Вход/Регистрация
Любостай
вернуться

Личутин Владимир Владимирович

Шрифт:

И только дверь закрылась за гостьей, Бурнашов недовольно, скрипуче сказал, чтобы усыпить душевную смуту и вернуть сердечный покой:

– Ходит плачется. Еще нас переживет и закопает.

– А чего бы не поплакаться. Ведь одна живет, как на погосте.

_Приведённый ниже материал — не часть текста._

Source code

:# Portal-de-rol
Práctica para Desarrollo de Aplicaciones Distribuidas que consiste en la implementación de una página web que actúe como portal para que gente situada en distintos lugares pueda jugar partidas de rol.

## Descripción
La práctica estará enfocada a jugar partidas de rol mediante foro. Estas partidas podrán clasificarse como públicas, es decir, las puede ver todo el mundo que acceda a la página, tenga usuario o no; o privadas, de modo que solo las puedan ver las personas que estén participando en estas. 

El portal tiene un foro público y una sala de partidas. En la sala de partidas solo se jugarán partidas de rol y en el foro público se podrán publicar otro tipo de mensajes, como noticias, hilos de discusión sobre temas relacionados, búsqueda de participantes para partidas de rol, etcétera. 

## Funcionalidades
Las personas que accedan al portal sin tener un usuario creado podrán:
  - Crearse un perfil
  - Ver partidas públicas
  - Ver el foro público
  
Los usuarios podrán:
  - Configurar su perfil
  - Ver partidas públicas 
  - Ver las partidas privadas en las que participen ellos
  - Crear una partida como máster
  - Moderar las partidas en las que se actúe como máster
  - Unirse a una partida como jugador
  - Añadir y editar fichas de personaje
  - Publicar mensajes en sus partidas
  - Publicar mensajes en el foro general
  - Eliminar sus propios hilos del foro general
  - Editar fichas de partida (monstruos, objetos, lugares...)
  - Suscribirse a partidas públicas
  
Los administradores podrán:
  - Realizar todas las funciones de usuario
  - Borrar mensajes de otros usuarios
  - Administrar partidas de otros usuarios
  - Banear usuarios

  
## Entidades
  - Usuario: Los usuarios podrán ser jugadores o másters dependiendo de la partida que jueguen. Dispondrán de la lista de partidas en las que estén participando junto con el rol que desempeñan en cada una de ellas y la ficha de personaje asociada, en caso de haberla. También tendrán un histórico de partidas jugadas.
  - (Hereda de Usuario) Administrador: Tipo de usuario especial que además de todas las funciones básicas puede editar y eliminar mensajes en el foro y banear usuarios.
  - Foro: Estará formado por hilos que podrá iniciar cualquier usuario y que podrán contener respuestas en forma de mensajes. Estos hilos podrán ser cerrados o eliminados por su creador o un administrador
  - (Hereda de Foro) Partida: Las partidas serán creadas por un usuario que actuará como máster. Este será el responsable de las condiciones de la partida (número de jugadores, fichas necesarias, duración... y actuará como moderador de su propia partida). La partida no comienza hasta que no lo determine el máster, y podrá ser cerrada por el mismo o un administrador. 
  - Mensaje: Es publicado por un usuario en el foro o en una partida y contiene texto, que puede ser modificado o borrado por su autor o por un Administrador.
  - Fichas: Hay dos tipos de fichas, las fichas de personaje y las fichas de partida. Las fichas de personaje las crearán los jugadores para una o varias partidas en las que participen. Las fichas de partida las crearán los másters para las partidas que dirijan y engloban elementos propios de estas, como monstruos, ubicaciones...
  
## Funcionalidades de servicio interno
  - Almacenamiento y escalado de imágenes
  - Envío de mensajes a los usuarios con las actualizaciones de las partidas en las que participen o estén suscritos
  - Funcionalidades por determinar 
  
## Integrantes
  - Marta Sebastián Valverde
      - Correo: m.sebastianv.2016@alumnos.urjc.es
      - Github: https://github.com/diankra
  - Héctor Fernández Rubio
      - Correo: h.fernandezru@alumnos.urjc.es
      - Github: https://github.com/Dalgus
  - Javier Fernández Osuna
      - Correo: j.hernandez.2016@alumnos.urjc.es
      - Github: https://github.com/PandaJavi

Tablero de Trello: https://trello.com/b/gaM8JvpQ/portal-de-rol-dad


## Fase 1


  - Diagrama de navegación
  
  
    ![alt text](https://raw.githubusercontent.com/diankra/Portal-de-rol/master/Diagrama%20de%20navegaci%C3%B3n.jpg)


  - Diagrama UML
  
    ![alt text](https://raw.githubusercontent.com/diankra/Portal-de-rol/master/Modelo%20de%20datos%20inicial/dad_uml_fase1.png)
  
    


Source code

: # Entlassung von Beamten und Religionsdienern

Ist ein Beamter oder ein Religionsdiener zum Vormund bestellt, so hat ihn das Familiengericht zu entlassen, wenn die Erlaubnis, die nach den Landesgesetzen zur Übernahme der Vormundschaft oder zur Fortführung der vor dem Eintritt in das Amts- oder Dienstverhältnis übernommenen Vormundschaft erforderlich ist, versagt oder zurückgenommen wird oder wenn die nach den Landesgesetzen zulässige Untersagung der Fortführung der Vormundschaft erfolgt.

– Может, я не хочу, чтобы она приходила. Не хочу, не хочу, – запальчиво повторял Бурнашов, слыша приступ надвигающегося гнева и страшась его. Молил об одном: хоть бы смолчала жена, не перечила, уступила. И вдруг подумал раздраженно: расщеперилась, дура, как курица на гнезде… И безобразие вылившегося живота, и рыжие разводы на скульях, и назойливая наставительность голоса показались Бурнашову почти ненавистными. Вот тебе и излечился, вот тебе и устроил душевный мир. Не нами сказано: горбатого могила исправит.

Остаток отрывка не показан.